ABOUT THIS TASK: Word for word, set down every line of the entries below from the line with "- Note that" to the line with "- if cp is used, the", including both, and no other line.

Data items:
--- START ---
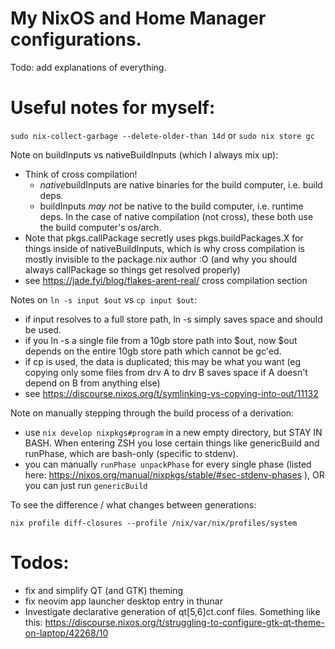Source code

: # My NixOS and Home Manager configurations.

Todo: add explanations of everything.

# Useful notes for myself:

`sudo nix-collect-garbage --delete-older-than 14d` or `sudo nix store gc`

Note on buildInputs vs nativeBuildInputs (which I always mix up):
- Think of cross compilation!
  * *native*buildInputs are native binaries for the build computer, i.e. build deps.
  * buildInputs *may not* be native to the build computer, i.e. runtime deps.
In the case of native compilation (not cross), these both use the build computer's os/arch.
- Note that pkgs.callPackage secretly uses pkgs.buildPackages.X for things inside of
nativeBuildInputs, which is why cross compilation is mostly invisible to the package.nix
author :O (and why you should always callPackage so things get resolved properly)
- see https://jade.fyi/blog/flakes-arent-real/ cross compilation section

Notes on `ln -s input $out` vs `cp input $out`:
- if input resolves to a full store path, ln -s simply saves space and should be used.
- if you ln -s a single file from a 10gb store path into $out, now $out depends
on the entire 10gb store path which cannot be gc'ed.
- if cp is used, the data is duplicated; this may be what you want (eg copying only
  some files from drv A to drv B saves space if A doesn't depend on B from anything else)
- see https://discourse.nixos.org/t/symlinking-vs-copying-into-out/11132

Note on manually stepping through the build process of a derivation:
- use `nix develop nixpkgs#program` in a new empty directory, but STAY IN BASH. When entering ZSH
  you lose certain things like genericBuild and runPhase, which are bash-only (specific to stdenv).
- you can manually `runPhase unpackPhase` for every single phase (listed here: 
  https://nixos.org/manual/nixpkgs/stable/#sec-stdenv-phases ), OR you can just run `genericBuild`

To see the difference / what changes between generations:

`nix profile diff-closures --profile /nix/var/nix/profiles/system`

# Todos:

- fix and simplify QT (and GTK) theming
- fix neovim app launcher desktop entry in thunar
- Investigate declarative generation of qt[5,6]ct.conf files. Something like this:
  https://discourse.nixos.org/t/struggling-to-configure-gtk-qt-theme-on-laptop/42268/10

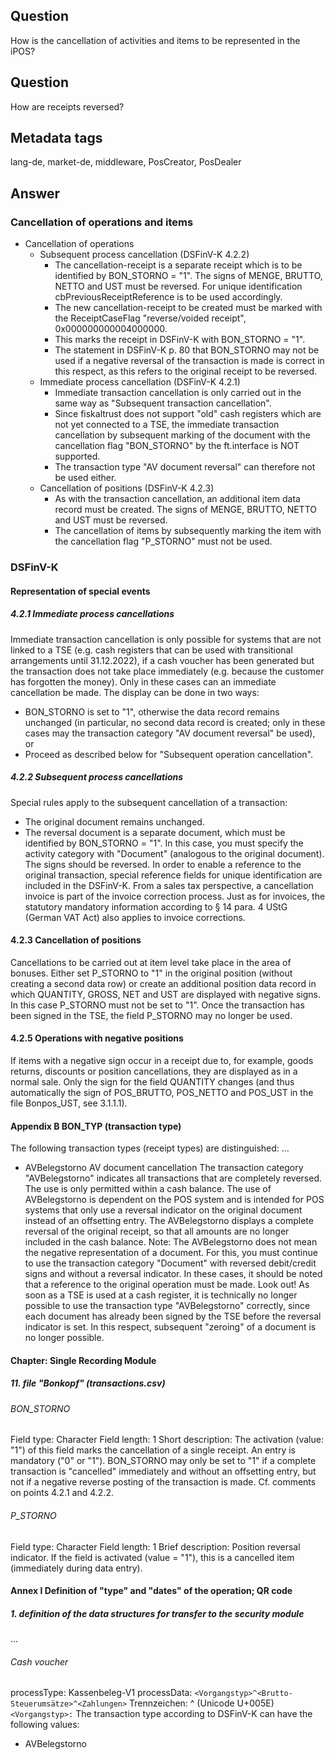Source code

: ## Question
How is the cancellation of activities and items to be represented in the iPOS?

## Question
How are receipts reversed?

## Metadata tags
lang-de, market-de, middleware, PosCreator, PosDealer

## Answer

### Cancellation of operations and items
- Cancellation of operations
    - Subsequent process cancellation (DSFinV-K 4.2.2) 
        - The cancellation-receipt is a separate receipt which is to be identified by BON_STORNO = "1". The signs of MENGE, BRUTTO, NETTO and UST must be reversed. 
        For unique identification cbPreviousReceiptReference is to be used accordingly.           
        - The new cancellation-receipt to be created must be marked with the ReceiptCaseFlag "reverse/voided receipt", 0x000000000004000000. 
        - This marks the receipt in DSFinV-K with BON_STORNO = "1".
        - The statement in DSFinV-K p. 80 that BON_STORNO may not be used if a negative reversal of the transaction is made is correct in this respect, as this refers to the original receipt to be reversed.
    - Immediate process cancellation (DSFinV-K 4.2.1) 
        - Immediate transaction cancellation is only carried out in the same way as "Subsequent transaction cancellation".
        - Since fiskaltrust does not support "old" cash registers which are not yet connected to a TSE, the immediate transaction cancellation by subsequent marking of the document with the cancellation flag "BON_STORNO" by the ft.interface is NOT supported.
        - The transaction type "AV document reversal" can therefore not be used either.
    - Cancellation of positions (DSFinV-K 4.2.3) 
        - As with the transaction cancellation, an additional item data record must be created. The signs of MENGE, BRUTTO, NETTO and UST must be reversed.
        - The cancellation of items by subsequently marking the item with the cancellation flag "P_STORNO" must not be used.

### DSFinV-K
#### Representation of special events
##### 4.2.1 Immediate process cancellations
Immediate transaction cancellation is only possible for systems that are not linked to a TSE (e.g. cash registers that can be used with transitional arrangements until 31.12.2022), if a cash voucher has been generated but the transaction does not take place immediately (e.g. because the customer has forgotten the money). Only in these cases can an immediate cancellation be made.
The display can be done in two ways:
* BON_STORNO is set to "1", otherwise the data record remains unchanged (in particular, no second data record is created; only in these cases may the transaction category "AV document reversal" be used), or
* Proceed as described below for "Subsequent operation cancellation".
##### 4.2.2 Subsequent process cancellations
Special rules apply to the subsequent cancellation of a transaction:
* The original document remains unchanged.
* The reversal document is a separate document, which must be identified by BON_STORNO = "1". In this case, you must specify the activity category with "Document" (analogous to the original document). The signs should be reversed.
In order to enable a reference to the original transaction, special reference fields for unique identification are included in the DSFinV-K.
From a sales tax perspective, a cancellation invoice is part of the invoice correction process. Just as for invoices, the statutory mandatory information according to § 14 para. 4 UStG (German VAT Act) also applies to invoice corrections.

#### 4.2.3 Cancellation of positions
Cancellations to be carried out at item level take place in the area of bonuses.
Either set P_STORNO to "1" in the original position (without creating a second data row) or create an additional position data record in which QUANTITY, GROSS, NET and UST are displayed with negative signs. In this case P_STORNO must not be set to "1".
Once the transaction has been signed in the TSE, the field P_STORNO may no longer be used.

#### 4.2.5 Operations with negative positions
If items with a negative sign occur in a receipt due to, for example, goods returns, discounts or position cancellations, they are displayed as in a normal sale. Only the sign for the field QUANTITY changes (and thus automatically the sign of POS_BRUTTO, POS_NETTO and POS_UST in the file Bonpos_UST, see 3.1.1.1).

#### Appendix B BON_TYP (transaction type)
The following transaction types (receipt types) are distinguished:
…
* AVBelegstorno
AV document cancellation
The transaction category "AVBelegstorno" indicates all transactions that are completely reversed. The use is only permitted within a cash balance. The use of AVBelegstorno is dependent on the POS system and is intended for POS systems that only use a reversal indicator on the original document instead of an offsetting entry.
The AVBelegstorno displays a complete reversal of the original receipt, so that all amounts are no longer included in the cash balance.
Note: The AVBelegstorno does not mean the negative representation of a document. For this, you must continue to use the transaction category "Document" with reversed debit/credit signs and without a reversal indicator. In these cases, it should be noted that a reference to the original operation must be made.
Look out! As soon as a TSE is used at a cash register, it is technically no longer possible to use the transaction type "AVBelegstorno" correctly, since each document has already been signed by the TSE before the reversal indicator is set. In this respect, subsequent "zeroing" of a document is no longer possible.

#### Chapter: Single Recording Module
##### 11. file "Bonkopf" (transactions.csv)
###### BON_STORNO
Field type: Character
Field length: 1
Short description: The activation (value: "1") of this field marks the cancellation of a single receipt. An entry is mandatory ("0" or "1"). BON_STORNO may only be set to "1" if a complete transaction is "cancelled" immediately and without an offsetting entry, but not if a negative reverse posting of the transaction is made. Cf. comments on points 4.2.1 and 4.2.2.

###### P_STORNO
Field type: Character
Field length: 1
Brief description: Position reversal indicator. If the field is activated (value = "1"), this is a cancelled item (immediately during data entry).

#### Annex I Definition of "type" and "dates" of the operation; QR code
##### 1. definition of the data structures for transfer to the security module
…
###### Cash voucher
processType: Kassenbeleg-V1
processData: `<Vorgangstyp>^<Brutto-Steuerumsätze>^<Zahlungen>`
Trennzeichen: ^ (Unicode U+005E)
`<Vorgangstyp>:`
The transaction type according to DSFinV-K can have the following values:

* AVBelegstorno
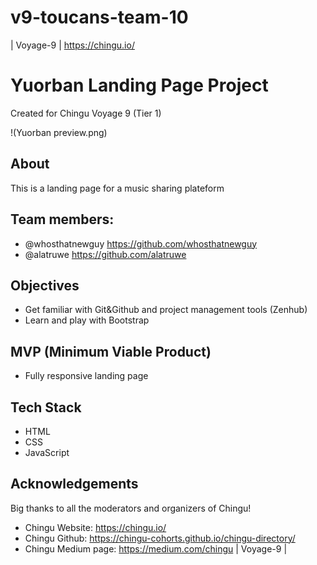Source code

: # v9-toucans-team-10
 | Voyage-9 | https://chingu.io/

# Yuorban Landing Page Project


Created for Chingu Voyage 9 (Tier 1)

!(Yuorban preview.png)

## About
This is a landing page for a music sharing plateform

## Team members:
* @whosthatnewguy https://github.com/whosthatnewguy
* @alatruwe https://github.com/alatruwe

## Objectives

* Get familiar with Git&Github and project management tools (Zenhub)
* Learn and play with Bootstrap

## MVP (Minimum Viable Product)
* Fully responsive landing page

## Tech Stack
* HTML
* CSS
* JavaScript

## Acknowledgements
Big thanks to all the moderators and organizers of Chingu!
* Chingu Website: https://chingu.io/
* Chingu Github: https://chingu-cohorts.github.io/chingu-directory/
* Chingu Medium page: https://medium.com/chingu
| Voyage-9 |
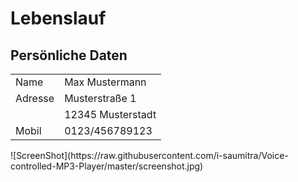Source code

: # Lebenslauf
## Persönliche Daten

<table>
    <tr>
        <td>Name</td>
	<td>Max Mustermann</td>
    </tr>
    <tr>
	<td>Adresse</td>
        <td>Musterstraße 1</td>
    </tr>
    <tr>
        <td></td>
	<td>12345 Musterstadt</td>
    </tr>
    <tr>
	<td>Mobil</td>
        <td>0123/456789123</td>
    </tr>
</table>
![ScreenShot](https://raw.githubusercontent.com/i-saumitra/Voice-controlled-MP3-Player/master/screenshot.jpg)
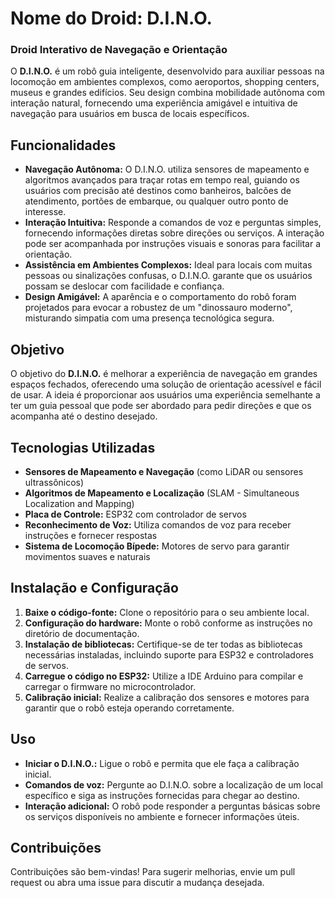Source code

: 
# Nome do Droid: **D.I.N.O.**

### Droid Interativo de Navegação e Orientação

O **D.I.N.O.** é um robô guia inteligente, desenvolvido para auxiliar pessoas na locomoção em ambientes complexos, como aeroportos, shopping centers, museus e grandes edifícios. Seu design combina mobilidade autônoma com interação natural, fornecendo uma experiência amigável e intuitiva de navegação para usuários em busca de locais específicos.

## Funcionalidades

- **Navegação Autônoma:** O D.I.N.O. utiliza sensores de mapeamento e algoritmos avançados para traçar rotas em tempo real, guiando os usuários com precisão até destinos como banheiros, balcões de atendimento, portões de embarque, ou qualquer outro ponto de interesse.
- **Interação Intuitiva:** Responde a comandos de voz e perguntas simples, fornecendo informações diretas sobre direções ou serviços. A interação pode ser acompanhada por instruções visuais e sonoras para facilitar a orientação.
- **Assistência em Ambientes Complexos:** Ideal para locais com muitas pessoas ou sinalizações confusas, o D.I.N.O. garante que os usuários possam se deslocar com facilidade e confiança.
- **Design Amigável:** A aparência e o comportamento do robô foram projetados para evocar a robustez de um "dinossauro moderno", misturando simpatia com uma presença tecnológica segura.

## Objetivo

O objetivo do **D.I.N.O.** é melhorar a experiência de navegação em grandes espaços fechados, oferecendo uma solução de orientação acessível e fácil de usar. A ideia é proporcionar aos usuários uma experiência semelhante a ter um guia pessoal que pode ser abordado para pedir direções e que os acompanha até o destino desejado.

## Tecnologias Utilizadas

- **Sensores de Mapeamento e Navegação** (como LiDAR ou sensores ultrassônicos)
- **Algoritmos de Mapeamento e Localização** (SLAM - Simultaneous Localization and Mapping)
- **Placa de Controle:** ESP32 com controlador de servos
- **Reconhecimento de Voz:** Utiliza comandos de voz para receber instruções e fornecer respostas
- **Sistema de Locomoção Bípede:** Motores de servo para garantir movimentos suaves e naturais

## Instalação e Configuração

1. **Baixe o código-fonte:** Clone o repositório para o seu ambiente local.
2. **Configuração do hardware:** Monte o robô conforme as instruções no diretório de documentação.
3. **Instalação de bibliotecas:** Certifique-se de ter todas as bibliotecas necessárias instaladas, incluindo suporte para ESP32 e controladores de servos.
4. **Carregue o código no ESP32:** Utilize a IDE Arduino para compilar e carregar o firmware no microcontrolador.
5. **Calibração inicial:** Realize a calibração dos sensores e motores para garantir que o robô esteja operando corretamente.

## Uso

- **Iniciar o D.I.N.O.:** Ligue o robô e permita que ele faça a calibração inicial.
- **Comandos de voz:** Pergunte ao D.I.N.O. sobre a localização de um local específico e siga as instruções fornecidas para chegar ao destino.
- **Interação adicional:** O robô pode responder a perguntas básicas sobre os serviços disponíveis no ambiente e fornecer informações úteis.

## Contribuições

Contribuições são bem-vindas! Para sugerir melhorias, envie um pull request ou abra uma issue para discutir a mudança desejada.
--- END ---
REPLY:
- Note that pkgs.callPackage secretly uses pkgs.buildPackages.X for things inside of
nativeBuildInputs, which is why cross compilation is mostly invisible to the package.nix
author :O (and why you should always callPackage so things get resolved properly)
- see https://jade.fyi/blog/flakes-arent-real/ cross compilation section

Notes on `ln -s input $out` vs `cp input $out`:
- if input resolves to a full store path, ln -s simply saves space and should be used.
- if you ln -s a single file from a 10gb store path into $out, now $out depends
on the entire 10gb store path which cannot be gc'ed.
- if cp is used, the data is duplicated; this may be what you want (eg copying only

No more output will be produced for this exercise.